Lo asombrable! Íbanse y veníanse, en el escapar de la noche, y: lo que trataban en el proponer, era sólo respecto al rapaz Liojorge, criminal de legítima defensa, por mano de quien el Dagobé Damastor hizo desde aquí el viaje. Se sabía ya de que, entre los velantes, siempre alguien, poco y a poco, pasaba palabras. El Liojorge, solo en su morada, sin compañeros, ¿se enlocaba? Por cierto, no tenía la expedición de aprovecharse para escapar, lo que de nada serviría: fuese adonde fuese, pronto lo agarraban los tres. Inútil resistir, inútil huir, inútil todo. Debía de estar en el agacharse, verse en las moradas: por allá, meado de miedo, sin medio, sin valor, sin armas. ¡Ya era alma para sufragios! Y, no es que, no sin embargo...
Sólo una primera idea. Con que, alguien que de allá viniendo volviendo, a los dueños del muerto iba a proporcionar información, la sustancia de este recado. Que el rapaz Liojorge, osado labrador, afianzaba que no había querido matar a hermano de ciudadano cristiano ninguno, sólo apretó el gatillo en el postrer instante, por deber de librarse, por destinos de desastre. Que había matado con respeto. Y que, por valor de prueba, estaba dispuesto a presentarse, desarmado, allí delante de, a dar fe de venir, personalmente, para declarar su fuerte falta de culpa, caso de que mostrasen lealtad.
El pálido pasmo. ¿Si caso que ya se vio? De miedo, aquel Liojorge se había enlocado, ya estaba sentenciado. ¿Tendría el valor? Que viniese: saltar de la sartén a las brasas. Y en suceso de hasta escalofríos –lo tanto cuanto se sabía– que, presente el matador, torna a brotar sangre del matado. Tiempos, estos. Y era que, en el lugar, allí no había autoridad.
La gente espiaba a los Dagobés, aquellos tres pestañeares, sólo: “¡Güeno’stá!”, decía el Dismundo. El Derval: “¡Haiga paz!”, hospedoso, la casa honraba. Severo, en sí, enorme el Doricón. Sólo hizo no decir. Subió en seriedad. De recelo, los circunstantes tomaban más aguardiente quemado. Había caído otra lluvia. El plazo de un velatorio, a veces, es muy dilatado.
Mal había acabado de oír. Se suspendió el indagar. Otros embajadores llegaban. ¿Querrían conciliar las paces, o poner urgencia en la maldad? ¡La extravagante proposición! La cual era: que el Liojorge se ofrecía a ayudar a cargar el ataúd. ¿Habían oído bien? Un loco –y las tres fieras locas, lo que ya había, ¿no bastaba?
Lo que nadie creía: tomó la orden de palabra el Doricón, con un gesto destemplado. Habló indiferentemente, se le dilataban los fríos ojos. Entonces, que sí, que viniese –dijo– después de cerrado el ataúd. La tramada situación. Uno ve lo inesperado.

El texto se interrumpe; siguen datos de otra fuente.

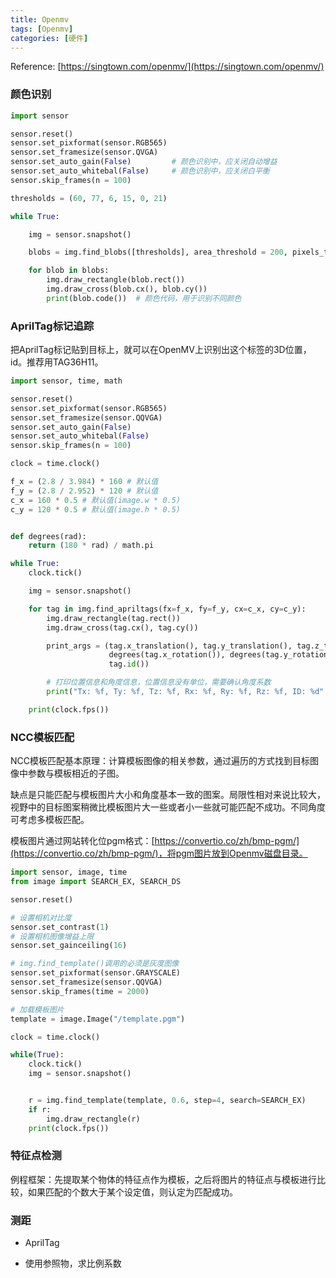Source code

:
 ```yaml
---
title: Openmv
tags: [Openmv]
categories: [硬件]
---
```



Reference: [https://singtown.com/openmv/](https://singtown.com/openmv/)



### 颜色识别

```python
import sensor

sensor.reset()
sensor.set_pixformat(sensor.RGB565)
sensor.set_framesize(sensor.QVGA)
sensor.set_auto_gain(False)         # 颜色识别中，应关闭自动增益
sensor.set_auto_whitebal(False)     # 颜色识别中，应关闭白平衡
sensor.skip_frames(n = 100)

thresholds = (60, 77, 6, 15, 0, 21)

while True:

    img = sensor.snapshot()

    blobs = img.find_blobs([thresholds], area_threshold = 200, pixels_threshold = 200, merge = True)

    for blob in blobs:
        img.draw_rectangle(blob.rect())
        img.draw_cross(blob.cx(), blob.cy())
        print(blob.code())  # 颜色代码，用于识别不同颜色

```




### AprilTag标记追踪

把AprilTag标记贴到目标上，就可以在OpenMV上识别出这个标签的3D位置，id。推荐用TAG36H11。

```python
import sensor, time, math

sensor.reset()
sensor.set_pixformat(sensor.RGB565)
sensor.set_framesize(sensor.QQVGA)
sensor.set_auto_gain(False)
sensor.set_auto_whitebal(False)
sensor.skip_frames(n = 100)

clock = time.clock()

f_x = (2.8 / 3.984) * 160 # 默认值
f_y = (2.8 / 2.952) * 120 # 默认值
c_x = 160 * 0.5 # 默认值(image.w * 0.5)
c_y = 120 * 0.5 # 默认值(image.h * 0.5)


def degrees(rad):
    return (180 * rad) / math.pi

while True:
    clock.tick()

    img = sensor.snapshot()

    for tag in img.find_apriltags(fx=f_x, fy=f_y, cx=c_x, cy=c_y):
        img.draw_rectangle(tag.rect())
        img.draw_cross(tag.cx(), tag.cy())

        print_args = (tag.x_translation(), tag.y_translation(), tag.z_translation(), \
                      degrees(tag.x_rotation()), degrees(tag.y_rotation()), degrees(tag.z_rotation()), \
                      tag.id())

        # 打印位置信息和角度信息，位置信息没有单位，需要确认角度系数
        print("Tx: %f, Ty: %f, Tz: %f, Rx: %f, Ry: %f, Rz: %f, ID: %d" % print_args)

    print(clock.fps())

```


### NCC模板匹配


NCC模板匹配基本原理：计算模板图像的相关参数，通过遍历的方式找到目标图像中参数与模板相近的子图。

缺点是只能匹配与模板图片大小和角度基本一致的图案。局限性相对来说比较大，视野中的目标图案稍微比模板图片大一些或者小一些就可能匹配不成功。不同角度可考虑多模板匹配。


模板图片通过网站转化位pgm格式：[https://convertio.co/zh/bmp-pgm/](https://convertio.co/zh/bmp-pgm/)，将pgm图片放到Openmv磁盘目录。

```python
import sensor, image, time
from image import SEARCH_EX, SEARCH_DS

sensor.reset()

# 设置相机对比度
sensor.set_contrast(1)
# 设置相机图像增益上限
sensor.set_gainceiling(16)

# img.find_template()调用的必须是灰度图像
sensor.set_pixformat(sensor.GRAYSCALE)
sensor.set_framesize(sensor.QQVGA)
sensor.skip_frames(time = 2000)

# 加载模板图片
template = image.Image("/template.pgm")

clock = time.clock()

while(True):
    clock.tick()
    img = sensor.snapshot()


    r = img.find_template(template, 0.6, step=4, search=SEARCH_EX)
    if r:
        img.draw_rectangle(r)
    print(clock.fps())
```


### 特征点检测

例程框架：先提取某个物体的特征点作为模板，之后将图片的特征点与模板进行比较，如果匹配的个数大于某个设定值，则认定为匹配成功。


### 测距

- AprilTag

- 使用参照物，求比例系数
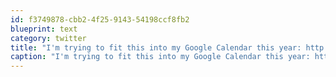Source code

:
 ```yaml
---
id: f3749878-cbb2-4f25-9143-54198ccf8fb2
blueprint: text
category: twitter
title: "I'm trying to fit this into my Google Calendar this year: http://bit.ly/hbDeon"
caption: "I'm trying to fit this into my Google Calendar this year: http://bit.ly/hbDeon"
---
```

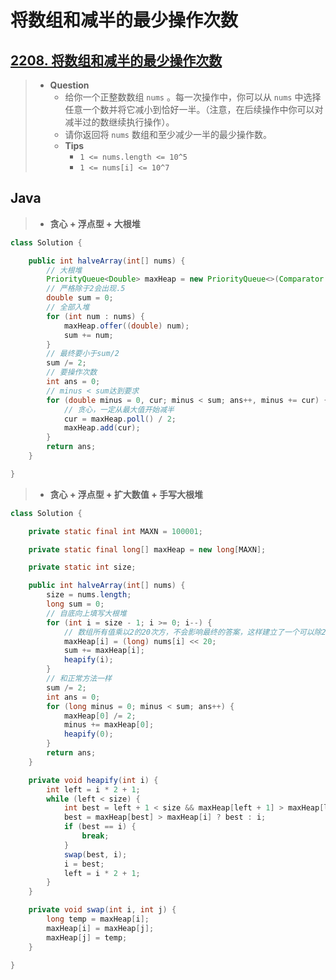 # 将数组和减半的最少操作次数

## [2208. 将数组和减半的最少操作次数](https://leetcode.cn/problems/minimum-operations-to-halve-array-sum/)

> - **Question**
>   - 给你一个正整数数组 `nums` 。每一次操作中，你可以从 `nums` 中选择任意一个数并将它减小到恰好一半。（注意，在后续操作中你可以对减半过的数继续执行操作）。
>   - 请你返回将 `nums` 数组和至少减少一半的最少操作数。
>   - **Tips**
>     - `1 <= nums.length <= 10^5`
>     - `1 <= nums[i] <= 10^7`

## Java

> - **贪心 + 浮点型 + 大根堆**

```java
class Solution {

    public int halveArray(int[] nums) {
        // 大根堆
        PriorityQueue<Double> maxHeap = new PriorityQueue<>(Comparator.reverseOrder());
        // 严格除于2会出现.5
        double sum = 0;
        // 全部入堆
        for (int num : nums) {
            maxHeap.offer((double) num);
            sum += num;
        }
        // 最终要小于sum/2
        sum /= 2;
        // 要操作次数
        int ans = 0;
        // minus < sum达到要求
        for (double minus = 0, cur; minus < sum; ans++, minus += cur) {
            // 贪心，一定从最大值开始减半
            cur = maxHeap.poll() / 2;
            maxHeap.add(cur);
        }
        return ans;
    }

}
```

> - **贪心 + 浮点型 + 扩大数值 + 手写大根堆**

```java
class Solution {

    private static final int MAXN = 100001;

    private static final long[] maxHeap = new long[MAXN];

    private static int size;

    public int halveArray(int[] nums) {
        size = nums.length;
        long sum = 0;
        // 自底向上填写大根堆
        for (int i = size - 1; i >= 0; i--) {
            // 数组所有值乘以2的20次方，不会影响最终的答案，这样建立了一个可以除20次的缓冲区避免double除20次导致的精度问题
            maxHeap[i] = (long) nums[i] << 20;
            sum += maxHeap[i];
            heapify(i);
        }
        // 和正常方法一样
        sum /= 2;
        int ans = 0;
        for (long minus = 0; minus < sum; ans++) {
            maxHeap[0] /= 2;
            minus += maxHeap[0];
            heapify(0);
        }
        return ans;
    }

    private void heapify(int i) {
        int left = i * 2 + 1;
        while (left < size) {
            int best = left + 1 < size && maxHeap[left + 1] > maxHeap[left] ? left + 1 : left;
            best = maxHeap[best] > maxHeap[i] ? best : i;
            if (best == i) {
                break;
            }
            swap(best, i);
            i = best;
            left = i * 2 + 1;
        }
    }

    private void swap(int i, int j) {
        long temp = maxHeap[i];
        maxHeap[i] = maxHeap[j];
        maxHeap[j] = temp;
    }

}
```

¿Sí y sí? La gente iba a ver, a la espera. Con los soturnos pesos en los corazones; cierto esparcido susto por lo menos. Eran horas precarias. Y despertó despacio, despacio el día. Ya mañana. El difunto hedía un poco. Arre.
Sin escena, se cerró el ataúd, sin jaculatorias. El ataúd, de ancha tapa. Miraban con odio los Dagobés –sería odio al Liojorge–. Supuesto esto se cuchicheaba. Rumor general, el lugurmullo “Ya que ya, viene él...” y otras concisas palabras.
En efecto, llegaba. Había que abrir de par en par los ojos. Alto, el mozo Liojorge, despojado de todo atinar. No era animosamente, ni siendo para afrentar. Sería así con el alma entregada, una humildad mortal. Se dirigió a los tres: “Ave María purísima!” él, con firmeza. ¿Y entonces? Derval, Dismundo y Doricón –el cual, el demonio de modo humano– sólo habló el casi: “¡Hum... Ah!” Qué cosa.
Hubo de agarrar para cargar: tres hombres a cada lado. El Liojorge agarró el asa, al frente, por el lado izquierdo –le indicaron–. Y lo encuadraban los Dagobés, de odio en torno. Entonces fue saliendo el cortejo, terminado lo interminable. Surtió así, ramo de gente, una pequeña multitud. Toda la calle embarrada. Los entrometidos más adelante, los prudentes en la retaguardia. Se cataba el suelo con la mirada. Al frente de todo, el ataúd, con las vacilaciones naturales. Y los perversos Dagobés. Y el Liojorge, ladeado. El importante entierro. Se caminaba.
En el tentempié, muy de paso. En aquel intercalamiento, todos, en cuchicheo o silencio, se entendían, con hambre de preguntar. El Liojorge aquél, sin escapatoria. Tenía que hacer bien su parte: tener las orejas gachas. El valiente, sin retorno. Como un criado. El ataúd parecía tan pesado. Los tres Dagobés, armados. Capaces de cualquier sopetón, ya estaban con la mirada apuntada. Sin verse, se adivinaba. Y, en aquello, caía una lluviecita. Caras y ropas se empapaban. El Liojorge –¡tan aterrorizado!– su prudencia en el ir, su tranquilidad de esclavo. ¿Rezaba? No sabría parte de sí, sólo la presencia fatal.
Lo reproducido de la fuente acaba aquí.